Targeting the tumour-brain interface « Charlie Teo Foundation

Targeting the tumour-brain interface

Researcher name: A/Prof Xi Huang
Institution: The Hospital for Sick Children, University of Toronto, Canada
Grant Name: Research Rebels
Grant amount (AUD): $200k
Grant Awarded: 2024
Status: Ongoing

Meet the Researcher

A/Prof Xi Huang is an Associate Professor in Molecular Genetics at the University of Toronto, Canada. Xi completed his PhD in the development of brain cancer at Vanderbilt University.

Xi recently developed the first ever drug in its class in the world to disrupt communication between neurons and brain cancer cells.

Xi’s work was published on the front cover of the prestigious journal Nature Cancer in October 2023. He hopes this drug will be the next generation therapy on a global scale to benefit brain cancer patients in the future. That thought makes Xi the happiest man alive!

Beyond this recent discovery, he has a superstar track record of pursuing unorthodox brain tumour research that has led to innovative discoveries. This includes the use of Precision Magnetics to destroy GBM cells from within, how brain tumours become stiff and why this is important, and how brain tumours escape chemotherapy.

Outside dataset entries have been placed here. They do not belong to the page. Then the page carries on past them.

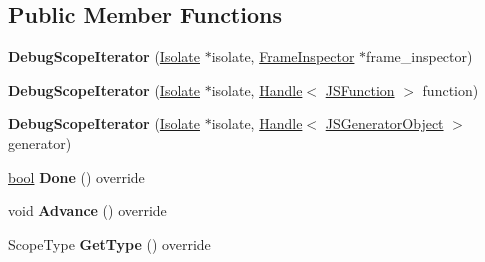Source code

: \subsection*{Public Member Functions}
\begin{DoxyCompactItemize}
\item 
\mbox{\label{classv8_1_1internal_1_1DebugScopeIterator_a4ab705cc8b4fc8ef4b718533ca425337}} 
{\bfseries Debug\+Scope\+Iterator} (\mbox{\hyperlink{classv8_1_1internal_1_1Isolate}{Isolate}} $\ast$isolate, \mbox{\hyperlink{classv8_1_1internal_1_1FrameInspector}{Frame\+Inspector}} $\ast$frame\+\_\+inspector)
\item 
\mbox{\label{classv8_1_1internal_1_1DebugScopeIterator_afcc7cd95fadbd5880768ee78a89c8a84}} 
{\bfseries Debug\+Scope\+Iterator} (\mbox{\hyperlink{classv8_1_1internal_1_1Isolate}{Isolate}} $\ast$isolate, \mbox{\hyperlink{classv8_1_1internal_1_1Handle}{Handle}}$<$ \mbox{\hyperlink{classv8_1_1internal_1_1JSFunction}{J\+S\+Function}} $>$ function)
\item 
\mbox{\label{classv8_1_1internal_1_1DebugScopeIterator_a7fc803e6a6bb44c1d63cf1b6d9ec6b7d}} 
{\bfseries Debug\+Scope\+Iterator} (\mbox{\hyperlink{classv8_1_1internal_1_1Isolate}{Isolate}} $\ast$isolate, \mbox{\hyperlink{classv8_1_1internal_1_1Handle}{Handle}}$<$ \mbox{\hyperlink{classv8_1_1internal_1_1JSGeneratorObject}{J\+S\+Generator\+Object}} $>$ generator)
\item 
\mbox{\label{classv8_1_1internal_1_1DebugScopeIterator_aef1ad514f44a3f35e13ad50e6ce07124}} 
\mbox{\hyperlink{classbool}{bool}} {\bfseries Done} () override
\item 
\mbox{\label{classv8_1_1internal_1_1DebugScopeIterator_a7190b6ebfbf88983019a183d28dd9668}} 
void {\bfseries Advance} () override
\item 
\mbox{\label{classv8_1_1internal_1_1DebugScopeIterator_ac76fa53d87709b8d37c7a4a306762267}} 
Scope\+Type {\bfseries Get\+Type} () override
\item 
\mbox{\label{classv8_1_1internal_1_1DebugScopeIterator_a7e2306114db1830b317e15cba1021e62}} 

\end{DoxyCompactItemize}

His excellence is illustrated with prestigious awards including a Sontag Foundation Distinguished Scientist Award. Xi was also a Damon Runyon Postdoctoral Fellow at the University of California, San Francisco – awarded to emerging scientists with highly novel and impactful ideas. He holds the highly respected Government position of Canada Research Chair in Cancer Biophysics.

This project is game-changing because A/Prof. Huang’s lab have developed the world’s first-in-class designer peptide that disrupts communication between neurons and GBM cells, a crucial aspect often overlooked in brain cancer treatment. Notably, the peptide demonstrates efficacy even in chemo-resistant tumours, offering hope to patients with limited treatment options.

This project holds immense promise in offering hope and tangible benefits to people battling brain cancer. This approach not only inhibits tumour growth with minimal apparent toxicity but also holds potential in overcoming resistance to standard chemotherapy, providing renewed hope for patients facing limited treatment options. Additionally, by activating the immune system, the project offers the possibility of harnessing the body's own defences to fight the cancer, paving the way for more effective and comprehensive treatment strategies for individuals affected by GBM.

While immunotherapy has proven effective in treating various types of cancer, GBM remains a challenge due to its immunosuppressive environment. A novel peptide has been engineered to disrupt the EAG2 and Kvβ2 potassium channel complex, a key communication facilitator between neurons and GBM cells, showing strong effectiveness in treating GBM, including temozolomide-resistant GBMs. Interestingly, preliminary data suggests that this peptide not only reduces neoplastic cells but also remodels the immune microenvironment, increasing tumour-associated macrophages/microglia and T cells. Additionally, the treatment induces the expression of pro-inflammatory factors, suggesting an enhanced immune response.

The overarching aims in this grant includes:

Aim 1. Determine the impact of designer peptide treatment on GBM immune microenvironment.

Aim 2. Determine the therapeutic efficacy of combining designer peptide and immunotherapy.